Review: I'm Glad My Mom Died, by Jennette McCurdy

There have been rave reviews for this memoir this year and I can see why. Jennette manages to tell a harrowing and very sad story in a way that’s punchy and funny. She reads the audiobook herself and hearing the story in her own voice, that I know from seeing her on TV all those years ago, hits hard.

I was a big fan of iCarly, and Sam (Jennette’s character) was actually my favorite. It sucks to know now that that life wasn’t one she wanted and that she went through so much trauma while living it. I am glad that her and Miranda Cosgrove’s friendship was a real one, that it was a positive space in a storm of terrible.

The story follows Jennette’s early life as a child star and how her mother’s manipulative control over her life was, unknown to her at the time, abusive and lining up a host of lifelong issues she’d have to grapple with as an adult. Her mom is actually alive for a lot of the runtime of the book. Throughout, her mother’s actions are, to the reader, quite transparently malicious, in a twisted self-serving way. But quite reasonably, to the child Jennette, that’s not obvious, and the tragedy of that comes through as you listen.
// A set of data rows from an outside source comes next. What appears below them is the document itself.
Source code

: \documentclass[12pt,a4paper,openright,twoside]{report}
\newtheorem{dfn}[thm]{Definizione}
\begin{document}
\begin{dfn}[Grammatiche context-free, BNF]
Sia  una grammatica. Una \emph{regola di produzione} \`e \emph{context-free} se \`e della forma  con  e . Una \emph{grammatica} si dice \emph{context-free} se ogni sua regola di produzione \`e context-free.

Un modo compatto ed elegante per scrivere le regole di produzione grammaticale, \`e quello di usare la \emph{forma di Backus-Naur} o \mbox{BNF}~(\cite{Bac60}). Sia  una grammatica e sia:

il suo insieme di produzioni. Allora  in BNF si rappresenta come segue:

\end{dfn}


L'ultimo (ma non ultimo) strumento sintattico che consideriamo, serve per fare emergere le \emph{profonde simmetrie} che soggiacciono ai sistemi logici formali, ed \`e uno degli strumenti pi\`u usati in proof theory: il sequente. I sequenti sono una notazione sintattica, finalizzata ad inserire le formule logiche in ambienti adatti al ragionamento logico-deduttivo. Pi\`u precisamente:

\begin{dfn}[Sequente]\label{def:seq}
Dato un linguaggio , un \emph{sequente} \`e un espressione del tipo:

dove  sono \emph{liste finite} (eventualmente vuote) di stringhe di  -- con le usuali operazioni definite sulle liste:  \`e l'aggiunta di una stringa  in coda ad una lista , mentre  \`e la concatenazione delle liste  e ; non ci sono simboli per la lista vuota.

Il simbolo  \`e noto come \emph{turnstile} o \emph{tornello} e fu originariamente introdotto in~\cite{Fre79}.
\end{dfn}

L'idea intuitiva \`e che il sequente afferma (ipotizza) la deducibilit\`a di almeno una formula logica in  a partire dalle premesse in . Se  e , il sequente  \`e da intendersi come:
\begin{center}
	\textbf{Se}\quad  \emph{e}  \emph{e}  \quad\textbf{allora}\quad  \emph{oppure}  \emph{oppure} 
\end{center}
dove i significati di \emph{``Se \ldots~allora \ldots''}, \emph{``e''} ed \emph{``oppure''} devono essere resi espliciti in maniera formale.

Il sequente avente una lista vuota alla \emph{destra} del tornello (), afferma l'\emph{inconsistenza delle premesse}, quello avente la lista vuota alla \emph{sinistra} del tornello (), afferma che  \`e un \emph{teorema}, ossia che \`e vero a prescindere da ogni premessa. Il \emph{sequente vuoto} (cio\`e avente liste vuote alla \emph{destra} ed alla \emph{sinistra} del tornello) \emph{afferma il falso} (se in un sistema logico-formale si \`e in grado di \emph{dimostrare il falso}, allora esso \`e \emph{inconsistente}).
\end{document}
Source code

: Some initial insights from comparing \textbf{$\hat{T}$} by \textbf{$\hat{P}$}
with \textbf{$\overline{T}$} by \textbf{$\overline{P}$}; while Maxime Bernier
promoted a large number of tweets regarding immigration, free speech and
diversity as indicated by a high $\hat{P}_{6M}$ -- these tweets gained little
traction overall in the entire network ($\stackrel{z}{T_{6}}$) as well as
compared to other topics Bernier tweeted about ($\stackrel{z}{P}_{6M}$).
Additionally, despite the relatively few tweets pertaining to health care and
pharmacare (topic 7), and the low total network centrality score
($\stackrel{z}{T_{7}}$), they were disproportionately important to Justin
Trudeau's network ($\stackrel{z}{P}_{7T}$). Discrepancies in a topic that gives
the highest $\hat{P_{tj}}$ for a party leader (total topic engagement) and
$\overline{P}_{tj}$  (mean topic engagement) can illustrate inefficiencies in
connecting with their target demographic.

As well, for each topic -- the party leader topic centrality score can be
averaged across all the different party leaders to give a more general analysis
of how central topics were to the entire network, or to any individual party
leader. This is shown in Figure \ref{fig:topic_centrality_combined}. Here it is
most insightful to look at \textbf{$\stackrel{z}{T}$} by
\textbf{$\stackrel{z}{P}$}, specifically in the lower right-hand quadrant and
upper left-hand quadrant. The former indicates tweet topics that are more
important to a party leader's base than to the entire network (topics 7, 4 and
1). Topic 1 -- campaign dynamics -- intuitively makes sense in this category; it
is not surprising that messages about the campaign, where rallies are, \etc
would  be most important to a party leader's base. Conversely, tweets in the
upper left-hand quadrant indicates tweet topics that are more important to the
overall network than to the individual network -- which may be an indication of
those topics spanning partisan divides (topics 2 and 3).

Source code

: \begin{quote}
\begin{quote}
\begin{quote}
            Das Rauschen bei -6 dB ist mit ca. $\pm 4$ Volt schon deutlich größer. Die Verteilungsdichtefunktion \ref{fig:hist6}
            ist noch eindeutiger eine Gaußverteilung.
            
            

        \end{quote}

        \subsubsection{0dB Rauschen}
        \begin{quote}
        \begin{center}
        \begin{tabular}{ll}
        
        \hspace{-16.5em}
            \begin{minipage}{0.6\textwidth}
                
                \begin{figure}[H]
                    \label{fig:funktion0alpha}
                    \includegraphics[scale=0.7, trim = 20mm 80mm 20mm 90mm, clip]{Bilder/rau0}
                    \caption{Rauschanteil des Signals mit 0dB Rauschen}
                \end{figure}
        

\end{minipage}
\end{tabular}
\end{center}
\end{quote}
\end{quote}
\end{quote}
Jennette has clearly had a difficult life, despite the fame and fortune (and often because of it). I’m glad to know that she’s doing better now, but she says herself that she’s not “cured”, just improved. And toward the end, when wrapping up about what could have been had her mother survived, she reflects that really that manipulation and abuse would’ve continued. We, as a society, lionize the dead. Sometimes we mean well. But really, some people are just deeply flawed and that doesn’t change when they die. We do a disservice to the living when denying that.